Bu her yerde karşımıza çıkabilir. Aileden özel hayata, televizyon programlarından iş yerlerine kadar. Özellikle televizyon programlarındaki “kadın haklarının” tartışıldığı programları bir hatırlayın. Erkeklerin çoğunlukta olduğu bu programlarda; yine her konuda doğal “uzman” erkeklerin tartıştıkları kadınlara haklarını nasıl elde etmeleri ve kullanmaları konusunda ders verdiklerine kaç kere rast gelmişsinizdir.
Merriam-Webster sözlüğüne 2018 yılında eklenen bir terim olan mansplaining, “ilk olarak Rebecca Solnit tarafından yazılan “Men Explain Things To Me: Facts Didn’t Get In Their Way” adlı bir makalede kullanılmıştı. Solnit tam olarak bu terimi kullanmasa da kendi deneyimlerinden yola çıkarak, mansplaining olarak bilinen terimi tanımlamış oldu. “daima kendisini yücelten erkek sendromu” olarak tanımladığı bu kavram daha sonra erkek egemen anlayışın kendine özgü davranışlarından biri olarak feminist literatüre girmeyi başardı.
Aslında mansplaining en keskin şekilde bir erkeğin bir kadından daha bilgili olduğu önyargısına dayanır.
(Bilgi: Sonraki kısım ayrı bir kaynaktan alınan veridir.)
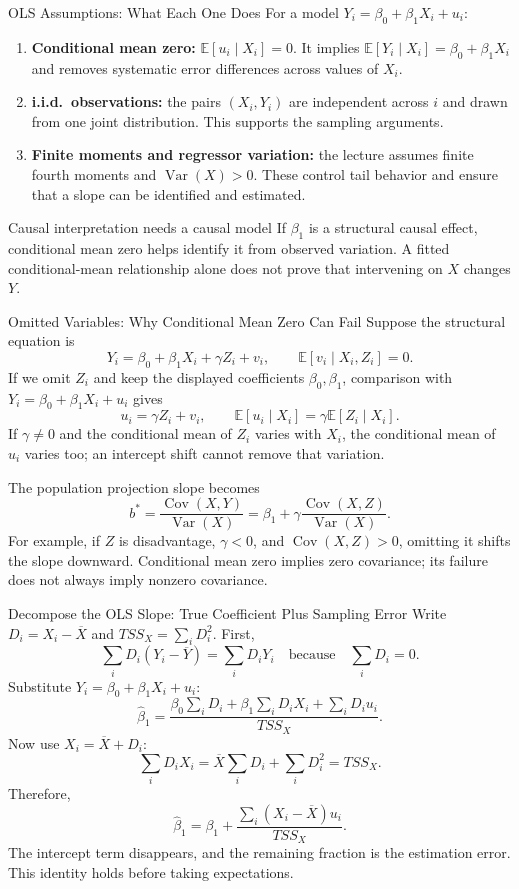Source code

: \documentclass[10pt,aspectratio=169]{beamer}
\newcommand{\E}{\mathbb{E}}
\newcommand{\Var}{\operatorname{Var}}
\newcommand{\Cov}{\operatorname{Cov}}
\begin{document}
\begin{frame}{OLS Assumptions: What Each One Does}
\small
For a model $Y_i=\beta_0+\beta_1X_i+u_i$:
\begin{enumerate}
\item \textbf{Conditional mean zero:} $\E[u_i\mid X_i]=0$.
It implies $\E[Y_i\mid X_i]=\beta_0+\beta_1X_i$ and removes systematic error differences across values of $X_i$.
\item \textbf{i.i.d.\ observations:} the pairs $(X_i,Y_i)$ are independent across $i$ and drawn from one joint distribution.
This supports the sampling arguments.
\item \textbf{Finite moments and regressor variation:} the lecture assumes finite fourth moments and $\Var(X)>0$.
These control tail behavior and ensure that a slope can be identified and estimated.
\end{enumerate}
\begin{block}{Causal interpretation needs a causal model}
If $\beta_1$ is a structural causal effect, conditional mean zero helps identify it from observed variation. A fitted conditional-mean relationship alone does not prove that intervening on $X$ changes $Y$.
\end{block}
\end{frame}

\begin{frame}{Omitted Variables: Why Conditional Mean Zero Can Fail}
\small
Suppose the structural equation is
\[
Y_i=\beta_0+\beta_1X_i+\gamma Z_i+v_i,\qquad \E[v_i\mid X_i,Z_i]=0.
\]
If we omit $Z_i$ and keep the displayed coefficients $\beta_0,\beta_1$, comparison with
$Y_i=\beta_0+\beta_1X_i+u_i$ gives
\[
u_i=\gamma Z_i+v_i,\qquad
\E[u_i\mid X_i]=\gamma\E[Z_i\mid X_i].
\]
If $\gamma\neq0$ and the conditional mean of $Z_i$ varies with $X_i$, the conditional mean of $u_i$ varies too; an intercept shift cannot remove that variation.
\par\medskip
The population projection slope becomes
\[
b^*=\frac{\Cov(X,Y)}{\Var(X)}
=\beta_1+\gamma\frac{\Cov(X,Z)}{\Var(X)}.
\]
For example, if $Z$ is disadvantage, $\gamma<0$, and $\Cov(X,Z)>0$, omitting it shifts the slope downward.
Conditional mean zero implies zero covariance; its failure does not always imply nonzero covariance.
\end{frame}

\begin{frame}{Decompose the OLS Slope: True Coefficient Plus Sampling Error}
\small
Write $D_i=X_i-\overline X$ and $TSS_X=\sum_iD_i^2$. First,
\[
\sum_iD_i(Y_i-\overline Y)=\sum_iD_iY_i
\quad\text{because}\quad \sum_iD_i=0.
\]
Substitute $Y_i=\beta_0+\beta_1X_i+u_i$:
\[
\widehat\beta_1
=\frac{\beta_0\sum_iD_i+\beta_1\sum_iD_iX_i+\sum_iD_i u_i}{TSS_X}.
\]
Now use $X_i=\overline X+D_i$:
\[
\sum_iD_iX_i=\overline X\sum_iD_i+\sum_iD_i^2=TSS_X.
\]
Therefore,
\[
\boxed{\widehat\beta_1=\beta_1+\frac{\sum_i(X_i-\overline X)u_i}{TSS_X}}.
\]
The intercept term disappears, and the remaining fraction is the estimation error. This identity holds before taking expectations.
\end{frame}
\end{document}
Önyargıyı farkına vararak veya varmadan karşısındaki kadını küçümsemek izler. Kadının eğitiminin, zekâsının veya deneyiminin hiçbir önemi yoktur, bir erkek her zaman her konuda bir kadından çok daha bilgilidir(!). Dolayısı ile ona öğütler vermek, tavsiyelerde bulunmak -üstelik konu karşısındaki kadının uzmanlık alanı bile olsa- bir erkeğin en doğal hakkıdır. Bunda da bir kötü niyet yoktur. Peki gerçekten de öyle midir? Elbette hayır; bu önyargı ve küçümseme kadın erkek eşitsizliğinin tüm kapılarını açacak kadar hayati öneme sahiptir.
Journal of Language and Social Psychology’de yayımlanan bir makaleye göre, hem erkekler kadınların hem de kadınlar kadınların sözlerini erkeklerin sözlerini kestiklerinden daha fazla kesiyor. Söz konusu çalışmada, George Washington Üniversitesi’nden iki araştırmacı, 20 kadın ve 20 erkeği çiftler halinde bir araya getirip konuşmalarını kaydetti. Deney esnasında yapılan her üç dakikalık konuşma boyunca, kadınlar ortalama olarak erkeklerin sözlerini yalnızca bir kez bölerlerken kadınların sözlerini 2,8 kez böldüler. Erkekler, erkek sohbet partnerlerinin sözlerini ortalama iki kez, kadınların sözlerini de 2,6 kez kestiler[1].
Peki neler yapılabilir? Bunun için çeşitli öneriler bulunmaktadır. Örnek vermek gerekirse;
Bir toplantı veya sunum sırasında sözünüz mansplaining ile kesilirse hemen söz konusu sohbeti bitirin. “Sorularınıza sonra cevap vereceğim” veya “Kendi fikrimi ifade etmeyi bitirdikten sonra fikrinizi duymak isterim” diyerek tartışmayı hemen bitirin. Karşınızdaki kişinin sohbeti domine etmesine izin vermeyin. Unutmayın ki tartışmada ısrar etmesi onun için kötü bir gösterge olacaktır.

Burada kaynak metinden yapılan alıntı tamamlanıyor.